There are individuals and institutions like Comrade Adams Oshiomhole and the Nigeria Labour Congress (there used not to be a difference between the two and prob­ably there is still not too much of a differ­ence) who fear that Bishop Kukah and the National Peace Commission may be mov­ing in the direction of obstructing the fight against corruption by the Buhari Adminis­tration. Speaking on behalf of the NLC at the Eighth quadrennial delegates Confer­ence of the National Union of Road Trans­port Workers (NURTW), Comrade Ayuba Wabba, its President, asked the NPC not to constitute itself as an obstacle to the battle against corruption and the drive to recover looted funds of Nigeria from public officers.

In the same vein, Comrade Adams Oshiom­hole, who is the Chairman of the National Economic Council charged by President Buhari to investigate revenue generating agencies in the country, came down harshly on the NPC and other well-placed Nigerians whose speeches and body language tend to be targeted at dissuading President Buhari from investigating President Goodluck Jon­athan and his government in regard to his concession of defeat and probably on agree­ments allegedly reached as precondition for handing over.
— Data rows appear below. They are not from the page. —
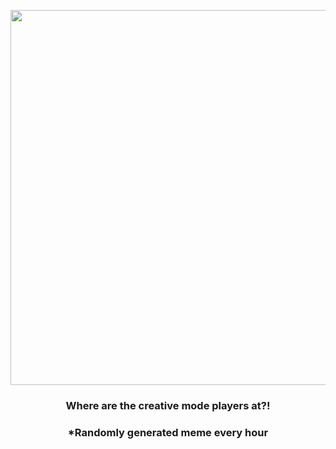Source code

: <p align="center">
        <img src="https://i.imgur.com/46Tz7qe.gif" width="600" height="600">
        </p>
        <h3 align="center">Where are the creative mode players at?!</h3>
        <h3 align="center">*Randomly generated meme every hour</h3>
    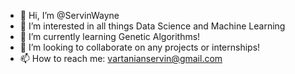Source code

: - 👋 Hi, I’m @ServinWayne
- 👀 I’m interested in all things Data Science and Machine Learning
- 🌱 I’m currently learning Genetic Algorithms!
- 💞️ I’m looking to collaborate on any projects or internships!
- 📫 How to reach me: vartanianservin@gmail.com

<!---
ServinWayne/ServinWayne is a ✨ special ✨ repository because its `README.md` (this file) appears on your GitHub profile.
You can click the Preview link to take a look at your changes.
--->
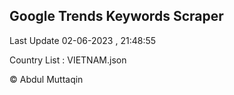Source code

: 

## Google Trends Keywords Scraper 
 
Last Update 02-06-2023 , 21:48:55

Country List :
VIETNAM.json



© Abdul Muttaqin 
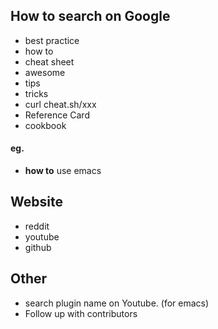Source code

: 
## How to search on Google
- best practice 
- how to
- cheat sheet
- awesome
- tips
- tricks
- curl cheat.sh/xxx
- Reference Card
- cookbook
#### eg.
- **how to** use emacs

## Website
- reddit
- youtube
- github

## Other
- search plugin name on Youtube.  (for emacs)
- Follow up with contributors
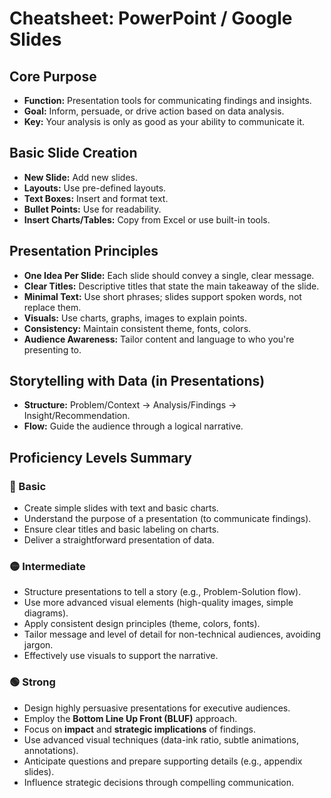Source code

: # Cheatsheet: PowerPoint / Google Slides

## Core Purpose
*   **Function:** Presentation tools for communicating findings and insights.
*   **Goal:** Inform, persuade, or drive action based on data analysis.
*   **Key:** Your analysis is only as good as your ability to communicate it.

## Basic Slide Creation
*   **New Slide:** Add new slides.
*   **Layouts:** Use pre-defined layouts.
*   **Text Boxes:** Insert and format text.
*   **Bullet Points:** Use for readability.
*   **Insert Charts/Tables:** Copy from Excel or use built-in tools.

## Presentation Principles
*   **One Idea Per Slide:** Each slide should convey a single, clear message.
*   **Clear Titles:** Descriptive titles that state the main takeaway of the slide.
*   **Minimal Text:** Use short phrases; slides support spoken words, not replace them.
*   **Visuals:** Use charts, graphs, images to explain points.
*   **Consistency:** Maintain consistent theme, fonts, colors.
*   **Audience Awareness:** Tailor content and language to who you're presenting to.

## Storytelling with Data (in Presentations)
*   **Structure:** Problem/Context -> Analysis/Findings -> Insight/Recommendation.
*   **Flow:** Guide the audience through a logical narrative.

## Proficiency Levels Summary

### 🔵 Basic
*   Create simple slides with text and basic charts.
*   Understand the purpose of a presentation (to communicate findings).
*   Ensure clear titles and basic labeling on charts.
*   Deliver a straightforward presentation of data.

### 🟡 Intermediate
*   Structure presentations to tell a story (e.g., Problem-Solution flow).
*   Use more advanced visual elements (high-quality images, simple diagrams).
*   Apply consistent design principles (theme, colors, fonts).
*   Tailor message and level of detail for non-technical audiences, avoiding jargon.
*   Effectively use visuals to support the narrative.

### 🟢 Strong
*   Design highly persuasive presentations for executive audiences.
*   Employ the **Bottom Line Up Front (BLUF)** approach.
*   Focus on **impact** and **strategic implications** of findings.
*   Use advanced visual techniques (data-ink ratio, subtle animations, annotations).
*   Anticipate questions and prepare supporting details (e.g., appendix slides).
*   Influence strategic decisions through compelling communication.
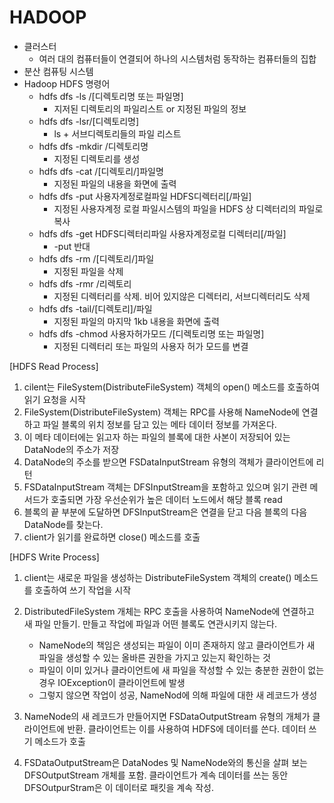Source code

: # HADOOP

- 클러스터
  - 여러 대의 컴퓨터들이 연결되어 하나의 시스템처럼 동작하는 컴퓨터들의 집합
- 분산 컴퓨팅 시스템
- Hadoop HDFS 명령어
  - hdfs dfs -ls /[디렉토리명 또는 파일명]
    - 지저된 디렉토리의 파일리스트 or 지정된 파일의 정보
  - hdfs dfs -lsr/[디렉토리명]
    - ls + 서브디렉토리들의 파일 리스트
  - hdfs dfs -mkdir /디렉토리명
    - 지정된 디렉토리를 생성
  - hdfs dfs -cat /[디렉토리/]파일명
    - 지정된 파일의 내용을 화면에 출력
  - hdfs dfs -put 사용자계정로컬파일 HDFS디렉터리[/파일]
    - 지정된 사용자계정 로컬 파일시스템의 파일을 HDFS 상 디렉터리의 파일로 복사
  - hdfs dfs -get HDFS디렉터리파일 사용자계정로컬 디렉터리[/파일]
    - -put 반대
  - hdfs dfs -rm /[디렉토리/]파일
    - 지정된 파일을 삭제
  - hdfs dfs -rmr /리렉토리
    - 지정된 디렉터리를 삭제. 비어 있지않은 디렉터리, 서브디렉터리도 삭제
  - hdfs dfs -tail/[디렉토리]/파일
    - 지정된 파일의 마지막 1kb 내용을 화면에 출력
  - hdfs dfs -chmod 사용자허가모드 /[디렉토리명 또는 파일명]
    - 지정된 디렉터리 또는 파일의 사용자 허가 모드를 변결

[HDFS Read Process]

1. cilent는 FileSystem(DistributeFileSystem) 객체의 open() 메소드를 호출하여 읽기 요청을 시작
2. FileSystem(DistributeFileSystem) 객체는 RPC를 사용해 NameNode에 연결하고 파일 블록의 위치 정보를 담고 있는 메타 데이터 정보를 가져온다.
3. 이 메타 데이터에는 읽고자 하는 파일의 블록에 대한 사본이 저장되어 있는 DataNode의 주소가 저장
4. DataNode의 주소를 받으면 FSDataInputStream 유형의 객체가 클라이언트에 리턴
5. FSDataInputStream 객체는 DFSInputStream을 포함하고 있으며 읽기 관련 메서드가 호출되면 가장 우선순위가 높은 데이터 노드에서 해당 블록 read
6. 블록의 끝 부분에 도달하면 DFSInputStream은 연결을 닫고 다음 블록의 다음 DataNode를 찾는다.
7. client가 읽기를 완료하면 close() 메소드를 호출

[HDFS Write Process]

1. client는 새로운 파일을 생성하는 DistributeFileSystem 객체의 create() 메소드를 호출하여 쓰기 작업을 시작

2. DistributedFileSystem 개체는 RPC 호출을 사용하여 NameNode에 연결하고 새 파일 만들기. 만들고 작업에 파일과 어떤 블록도 연관시키지 않는다. 
   - NameNode의 책임은 생성되는 파일이 이미 존재하지 않고 클라이언트가 새 파일을 생성할 수 있는 올바른 권한을 가지고 있는지 확인하는 것
   - 파일이 이미 있거나 클라이언트에 새 파일을 작성할 수 있는 충분한 권한이 없는 경우 IOException이 클라이언트에 발생
   - 그렇지 않으면 작업이 성공, NameNod에 의해 파일에 대한 새 레코드가 생성
3. NameNode의 새 레코드가 만들어지면 FSDataOutputStream 유형의 개체가 클라이언트에 반환. 클라이언트는 이를 사용하여 HDFS에 데이터를 쓴다. 데이터 쓰기 메소드가 호출
4. FSDataOutputStream은 DataNodes 및 NameNode와의 통신을 살펴 보는 DFSOutputStream 개체를 포함. 클라이언트가 계속 데이터를 쓰는 동안 DFSOutpurStram은 이 데이터로 패킷을 계속 작성. 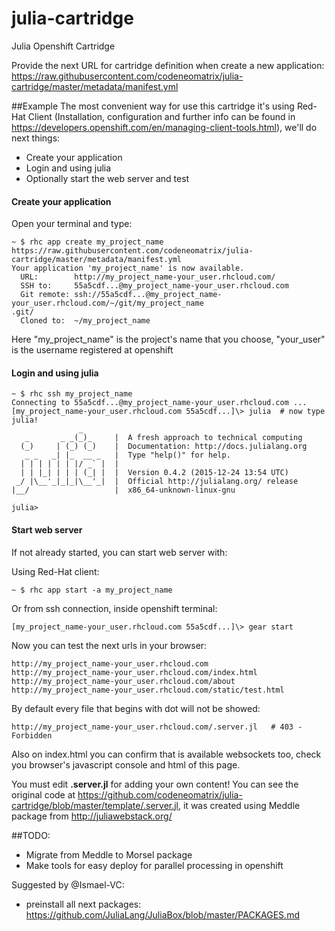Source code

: # julia-cartridge


Julia Openshift Cartridge



Provide the next URL for cartridge definition when create a new application:
https://raw.githubusercontent.com/codeneomatrix/julia-cartridge/master/metadata/manifest.yml

##Example
The most convenient way for use this cartridge it's using Red-Hat Client (Installation, configuration and further info can be found in https://developers.openshift.com/en/managing-client-tools.html), we'll do next things:
* Create your application
* Login and using julia
* Optionally start the web server and test

#### Create your application
Open your terminal and type:
<pre><code>~ $ rhc app create my_project_name https://raw.githubusercontent.com/codeneomatrix/julia-cartridge/master/metadata/manifest.yml
Your application 'my_project_name' is now available.
  URL:        http://my_project_name-your_user.rhcloud.com/
  SSH to:     55a5cdf...@my_project_name-your_user.rhcloud.com
  Git remote: ssh://55a5cdf...@my_project_name-your_user.rhcloud.com/~/git/my_project_name
.git/
  Cloned to:  ~/my_project_name
</code></pre>
Here "my_project_name" is the project's name that you choose, "your_user" is the username registered at openshift


#### Login and using julia
<pre><code>~ $ rhc ssh my_project_name
Connecting to 55a5cdf...@my_project_name-your_user.rhcloud.com ...
[my_project_name-your_user.rhcloud.com 55a5cdf...]\> julia  # now type julia!
               _
   _       _ _(_)_     |  A fresh approach to technical computing
  (_)     | (_) (_)    |  Documentation: http://docs.julialang.org
   _ _   _| |_  __ _   |  Type "help()" for help.
  | | | | | | |/ _` |  |
  | | |_| | | | (_| |  |  Version 0.4.2 (2015-12-24 13:54 UTC)
 _/ |\__'_|_|_|\__'_|  |  Official http://julialang.org/ release
|__/                   |  x86_64-unknown-linux-gnu

julia></code></pre>

#### Start web server
If not already started, you can start web server with:

Using Red-Hat client:
<pre><code>~ $ rhc app start -a my_project_name</code></pre>

Or from ssh connection, inside openshift terminal:
<pre><code>[my_project_name-your_user.rhcloud.com 55a5cdf...]\> gear start</code></pre>

Now you can test the next urls in your browser:
<pre><code>http://my_project_name-your_user.rhcloud.com
http://my_project_name-your_user.rhcloud.com/index.html
http://my_project_name-your_user.rhcloud.com/about
http://my_project_name-your_user.rhcloud.com/static/test.html</code></pre>

By default every file that begins with dot will not be showed:
<pre><code>http://my_project_name-your_user.rhcloud.com/.server.jl   # 403 - Forbidden</code></pre>


Also on index.html you can confirm that is available websockets too, check you browser's javascript console and html of this page.


You must edit <strong>.server.jl</strong> for adding your own content! You can see the original code at https://github.com/codeneomatrix/julia-cartridge/blob/master/template/.server.jl, it was created using Meddle package from http://juliawebstack.org/


##TODO:
* Migrate from Meddle to Morsel package
* Make tools for easy deploy for parallel processing in openshift

Suggested by @Ismael-VC:

* preinstall all next packages: https://github.com/JuliaLang/JuliaBox/blob/master/PACKAGES.md
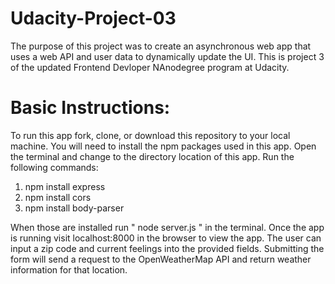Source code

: # Udacity-Project-03
The purpose of this project was to create an asynchronous web app that uses a web API and user data to dynamically update the UI. This is project 3 of the updated Frontend Devloper NAnodegree program at Udacity.

# Basic Instructions:
To run this app fork, clone, or download this repository to your local machine. You will need to install the npm packages used in this app. Open the terminal and change to the directory location of this app. Run the following commands:

1. npm install express
2. npm install cors
3. npm install body-parser

When those are installed run "  node server.js  " in the terminal. Once the app is running visit localhost:8000 in the browser to view the app. The user can input a zip code and current feelings into the provided fields. Submitting the form will send a request to the OpenWeatherMap API and return weather information for that location.
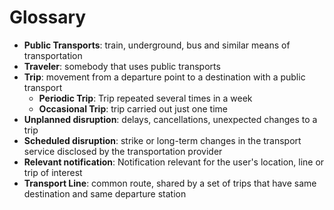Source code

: # Glossary

* **Public Transports**: train, underground, bus and similar means of transportation
* **Traveler**: somebody that uses public transports
* **Trip**: movement from a departure point to a destination with a public transport
	* **Periodic Trip**: Trip repeated several times in a week
	* **Occasional Trip**: trip carried out just one time
* **Unplanned disruption**: delays, cancellations, unexpected changes to a trip
* **Scheduled disruption**: strike or long-term changes in the transport service disclosed by the transportation provider
* **Relevant notification**: Notification relevant for the user's location, line or trip of interest
* **Transport Line**: common route, shared by a set of trips that have same destination and same departure station

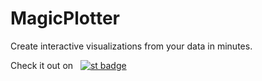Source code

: # MagicPlotter

Create interactive visualizations from your data in minutes.

Check it out on &nbsp; [![st badge](https://img.shields.io/badge/MagicPlotter-red?style=flat-square
)](https://magicplotter.streamlit.app/)
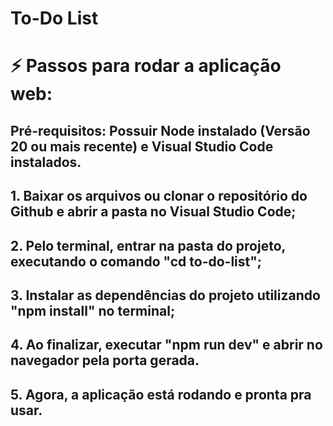 # To-Do List 

# ⚡ Passos para rodar a aplicação web:

## Pré-requisitos: Possuir Node instalado (Versão 20 ou mais recente) e Visual Studio Code instalados.

## 1. Baixar os arquivos ou clonar o repositório do Github e abrir a pasta no Visual Studio Code;
## 2. Pelo terminal, entrar na pasta do projeto, executando o comando "cd to-do-list";
## 3. Instalar as dependências do projeto utilizando "npm install" no terminal;
## 4. Ao finalizar, executar "npm run dev" e abrir no navegador pela porta gerada.
## 5. Agora, a aplicação está rodando e pronta pra usar.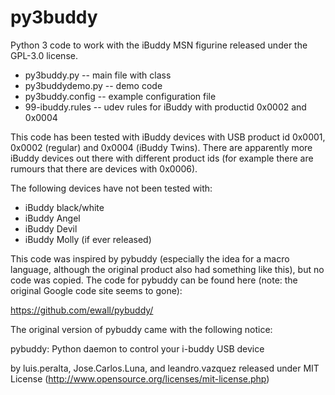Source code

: # py3buddy
Python 3 code to work with the iBuddy MSN figurine released under the GPL-3.0 license.

* py3buddy.py -- main file with class
* py3buddydemo.py -- demo code
* py3buddy.config -- example configuration file
* 99-ibuddy.rules -- udev rules for iBuddy with productid 0x0002 and 0x0004

This code has been tested with iBuddy devices with USB product id 0x0001, 0x0002
(regular) and 0x0004 (iBuddy Twins). There are apparently more iBuddy devices
out there with different product ids (for example there are rumours that there
are devices with 0x0006).

The following devices have not been tested with:

* iBuddy black/white
* iBuddy Angel
* iBuddy Devil
* iBuddy Molly (if ever released)

This code was inspired by pybuddy (especially the idea for a macro language,
although the original product also had something like this), but no code was
copied. The code for pybuddy can be found here (note: the original Google code
site seems to gone):

https://github.com/ewall/pybuddy/

The original version of pybuddy came with the following notice:

pybuddy: Python daemon to control your i-buddy USB device

by luis.peralta, Jose.Carlos.Luna, and leandro.vazquez
released under MIT License (http://www.opensource.org/licenses/mit-license.php)
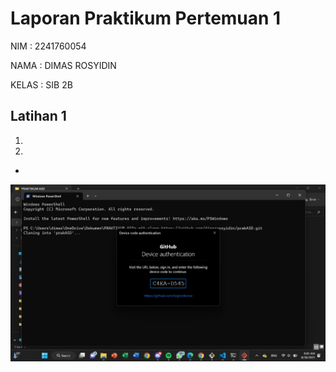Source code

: # Laporan Praktikum Pertemuan 1
NIM   : 2241760054 

NAMA  : DIMAS ROSYIDIN

KELAS : SIB 2B
## Latihan 1
1.  
2. 

*
<img src = "dim.jpg">


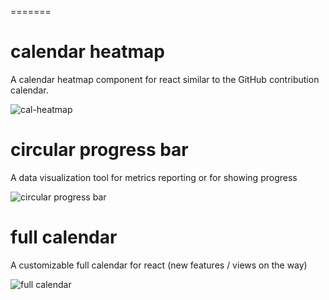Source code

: =======
# calendar heatmap
A calendar heatmap component for react similar to the GitHub contribution calendar.

![cal-heatmap](https://cloud.githubusercontent.com/assets/9121900/16572763/54caa824-423a-11e6-9132-d8da2cf326b5.PNG)

# circular progress bar
A data visualization tool for metrics reporting or for showing progress

![circular progress bar](https://cloud.githubusercontent.com/assets/9121900/16753273/7f43fbb0-47b6-11e6-8626-0546768fef92.png)

# full calendar
A customizable full calendar for react (new features / views on the way)

![full calendar](https://cloud.githubusercontent.com/assets/9121900/16753364/62de8c46-47b7-11e6-8c4b-60e98263e72b.png)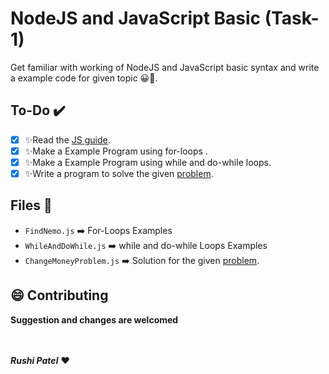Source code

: # NodeJS and JavaScript Basic (Task-1)

Get familiar with working of NodeJS and JavaScript basic syntax and write a example code for given topic 😀🖤.

## To-Do ✔️
- [x] ✨Read the [JS guide](https://developer.mozilla.org/en-US/docs/Web/JavaScript/Guide/Introduction).
- [x] ✨Make a Example Program using for-loops .
- [x] ✨Make a Example Program using while and do-while loops.
- [x] ✨Write a program to solve the given [problem]( https://www.geeksforgeeks.org/find-number-currency-notes-sum-upto-given-amount/).

## Files 📂
- `FindNemo.js` ➡️ For-Loops Examples
- `WhileAndDoWhile.js` ➡️ while and do-while Loops Examples
- `ChangeMoneyProblem.js` ➡️ Solution for the given [problem]( https://www.geeksforgeeks.org/find-number-currency-notes-sum-upto-given-amount/). 

## 😄 Contributing
**Suggestion and changes are welcomed**

<br><br>
***Rushi Patel*** ❤️
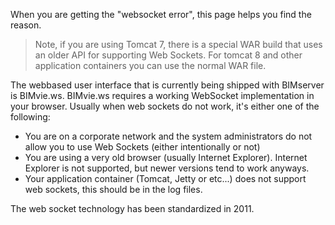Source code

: When you are getting the "websocket error", this page helps you find the reason.

> Note, if you are using Tomcat 7, there is a special WAR build that uses an older API for supporting Web Sockets. For tomcat 8 and other application containers you can use the normal WAR file.

The webbased user interface that is currently being shipped with BIMserver is BIMvie.ws. BIMvie.ws requires a working WebSocket implementation in your browser. 
Usually when web sockets do not work, it's either one of the following: 
- You are on a corporate network and the system administrators do not allow you to use Web Sockets (either intentionally or not) 
- You are using a very old browser (usually Internet Explorer). Internet Explorer is not supported, but newer versions tend to work anyways.
- Your application container (Tomcat, Jetty or etc...) does not support web sockets, this should be in the log files.

The web socket technology has been standardized in 2011.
Comrade Adams Oshiomhole wondered if there was really an option for President Goodluck to relinquish power, besides ‘ending up as former Ivoirien Presi­dent Laurent Gbagbo in the Hague’

Now, what may be the ‘known and un­known’ as some other commentators couched it, behind-the-scene discussions and motions of the NPC and the open statements of Bishop Matthew Kukah, its spokesperson after the meeting with the President, that justify the fears of their in­tendment toward the obstruction of justice or the impediment of the corruption cru­sade?